▶ [ENTRIES SUPPLIED]:
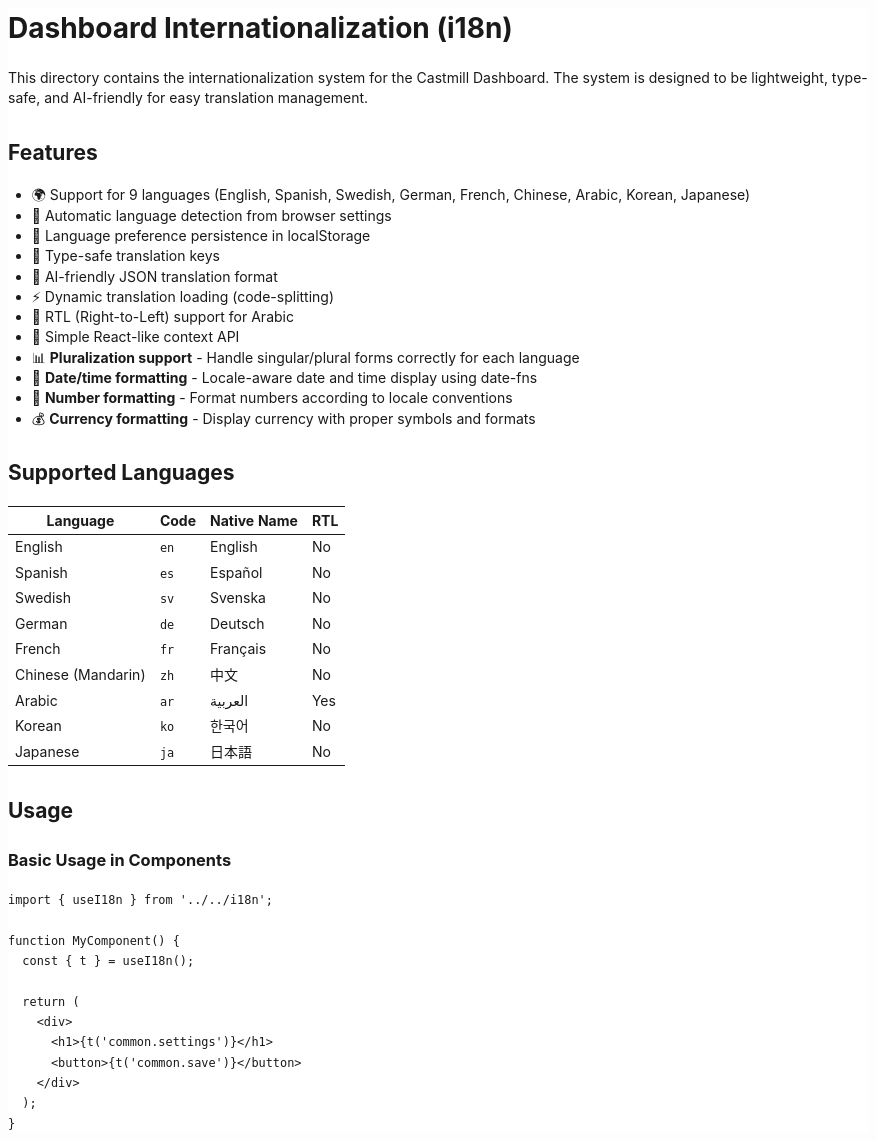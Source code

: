 # Dashboard Internationalization (i18n)

This directory contains the internationalization system for the Castmill Dashboard. The system is designed to be lightweight, type-safe, and AI-friendly for easy translation management.

## Features

- 🌍 Support for 9 languages (English, Spanish, Swedish, German, French, Chinese, Arabic, Korean, Japanese)
- 🔄 Automatic language detection from browser settings
- 💾 Language preference persistence in localStorage
- 🎯 Type-safe translation keys
- 🤖 AI-friendly JSON translation format
- ⚡ Dynamic translation loading (code-splitting)
- 🔀 RTL (Right-to-Left) support for Arabic
- 🔌 Simple React-like context API
- 📊 **Pluralization support** - Handle singular/plural forms correctly for each language
- 📅 **Date/time formatting** - Locale-aware date and time display using date-fns
- 🔢 **Number formatting** - Format numbers according to locale conventions
- 💰 **Currency formatting** - Display currency with proper symbols and formats

## Supported Languages

| Language           | Code | Native Name | RTL |
| ------------------ | ---- | ----------- | --- |
| English            | `en` | English     | No  |
| Spanish            | `es` | Español     | No  |
| Swedish            | `sv` | Svenska     | No  |
| German             | `de` | Deutsch     | No  |
| French             | `fr` | Français    | No  |
| Chinese (Mandarin) | `zh` | 中文        | No  |
| Arabic             | `ar` | العربية     | Yes |
| Korean             | `ko` | 한국어      | No  |
| Japanese           | `ja` | 日本語      | No  |

## Usage

### Basic Usage in Components

```tsx
import { useI18n } from '../../i18n';

function MyComponent() {
  const { t } = useI18n();

  return (
    <div>
      <h1>{t('common.settings')}</h1>
      <button>{t('common.save')}</button>
    </div>
  );
}
```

▶ [ACTIVITY]:
Leave every picture out. Retype the remaining data exactly.

▶ [TASK RESULT]:
Source code

: # Dashboard Internationalization (i18n)

This directory contains the internationalization system for the Castmill Dashboard. The system is designed to be lightweight, type-safe, and AI-friendly for easy translation management.

## Features

- 🌍 Support for 9 languages (English, Spanish, Swedish, German, French, Chinese, Arabic, Korean, Japanese)
- 🔄 Automatic language detection from browser settings
- 💾 Language preference persistence in localStorage
- 🎯 Type-safe translation keys
- 🤖 AI-friendly JSON translation format
- ⚡ Dynamic translation loading (code-splitting)
- 🔀 RTL (Right-to-Left) support for Arabic
- 🔌 Simple React-like context API
- 📊 **Pluralization support** - Handle singular/plural forms correctly for each language
- 📅 **Date/time formatting** - Locale-aware date and time display using date-fns
- 🔢 **Number formatting** - Format numbers according to locale conventions
- 💰 **Currency formatting** - Display currency with proper symbols and formats

## Supported Languages

| Language           | Code | Native Name | RTL |
| ------------------ | ---- | ----------- | --- |
| English            | `en` | English     | No  |
| Spanish            | `es` | Español     | No  |
| Swedish            | `sv` | Svenska     | No  |
| German             | `de` | Deutsch     | No  |
| French             | `fr` | Français    | No  |
| Chinese (Mandarin) | `zh` | 中文        | No  |
| Arabic             | `ar` | العربية     | Yes |
| Korean             | `ko` | 한국어      | No  |
| Japanese           | `ja` | 日本語      | No  |

## Usage

### Basic Usage in Components

```tsx
import { useI18n } from '../../i18n';

function MyComponent() {
  const { t } = useI18n();

  return (
    <div>
      <h1>{t('common.settings')}</h1>
      <button>{t('common.save')}</button>
    </div>
  );
}
```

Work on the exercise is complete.